We targeted 6-core machines with c++ and pthreads. After tuning for an 8x8 board using six threads, we settled on sequentially computing alpha/beta bounds for the first two next-moves, then using these bounds to analyze the remaining next-moves in parallel. We scheduled work onto the threads by having them read from a work queue. Initially we spawned pthreads during each jamboree call, but this resulted in far too many threads, so we decided to switch to using a thread pool that is created at the start of the program. Concurrency control is accomplished with a coarse lock on the work queue and by using conditional variables to wake threads up when work is available and keep them descheduled when there is nothing for them to do.

Any subtree evaluation to be performed in parallel does not further divide the workload. We favored maintaining relatively large subproblems over improved workload balance in order to minimize overall work through pruning. For the first two sequential calls, we experimented with calling jamboree recursively as opposed to simply calling the sequential alpha-beta pruning, and found that recursively calling up to max_depth/2 gave the best performance. Such a cutoff is useful because sequential alpha-beta pruning is faster than jamboree on one thread, so once the work has been divided up well enough for all threads to have something to do, it is better for them to use sequential alpha-beta pruning.

RESULTS

Results were obtained by running a game between two AI and determining the average time per turn across 30-40 turns. We chose to limit the number of turns because towards the end of the game we saw a great deal of variability in time per turn, and we were able to get consistent results by doing this.

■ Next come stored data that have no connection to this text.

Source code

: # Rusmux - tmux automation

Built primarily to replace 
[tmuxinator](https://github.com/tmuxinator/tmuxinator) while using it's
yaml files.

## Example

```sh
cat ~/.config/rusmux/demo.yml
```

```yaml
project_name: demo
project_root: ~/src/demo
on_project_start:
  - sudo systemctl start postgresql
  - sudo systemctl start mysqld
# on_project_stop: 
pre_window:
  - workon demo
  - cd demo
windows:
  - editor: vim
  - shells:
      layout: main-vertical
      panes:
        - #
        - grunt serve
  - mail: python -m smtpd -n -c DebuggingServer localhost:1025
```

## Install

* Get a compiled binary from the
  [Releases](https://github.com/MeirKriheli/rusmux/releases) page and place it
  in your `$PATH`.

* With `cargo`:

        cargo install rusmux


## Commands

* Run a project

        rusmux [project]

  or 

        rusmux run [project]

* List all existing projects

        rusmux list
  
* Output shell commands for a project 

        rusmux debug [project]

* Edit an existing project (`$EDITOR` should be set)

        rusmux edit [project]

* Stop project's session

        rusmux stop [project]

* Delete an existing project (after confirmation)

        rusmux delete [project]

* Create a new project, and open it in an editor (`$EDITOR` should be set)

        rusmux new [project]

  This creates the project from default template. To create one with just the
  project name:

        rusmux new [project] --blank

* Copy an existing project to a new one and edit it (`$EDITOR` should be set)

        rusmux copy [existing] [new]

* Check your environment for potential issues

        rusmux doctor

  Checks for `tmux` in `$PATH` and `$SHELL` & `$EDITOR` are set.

We evaluated the performance using depths 12 and 15 on an 8x8 board, comparing the parallel AI running on 1, 2, 4, and 6 threads to the sequential version.

A few things of note:

  1. The poor performance of the single threaded parallel implementation as opposed to the sequential one is not purely due to overhead (which we think alone would be pretty small), but rather can primarily be explained by the fact that less pruning is done in the parallel version, as initial move options are still queued independently.
  2. We notice a dip at 4 threads likely because of workload imbalance - the usual number of possible moves is usually around 7-8, so after the first 2 are evaluated sequentially we can distribute the remaining ones onto 6 threads well, but with 4 threads we have some doing more work than others.
  3. While we cared about speedup for any number of threads, we focused on tuning for 6 threads. We are very happy with the 4.73x speedup obtained at depth 12, and still happy with 3.75x speedup for depth 15. We attribute the difference here again to workload imbalance - with depth 15, there is greater potential for variability in subtree sizes.

Overall, speedup was limited by the workload imbalance created by trying to maintain large subtrees to be run sequentially, as we wanted to maximize pruning. Dividing into more parallel subproblems might help balance the workload, but creates more work overall. After tuning our system, we are happy with the balance we found and with the speedup obtained.

REFERENCES

https://www.youtube.com/watch?v=xBXHtz4Gbdo
http://en.wikipedia.org/wiki/Alpha%E2%80%93beta_pruning

LIST OF WORK BY EACH STUDENT

Equal work was performed by both project members. In the beginning, Andrew focused more on the checkers framework while Jason focused more on the sequential AI. Afterwards, most of the work was done while pair programming.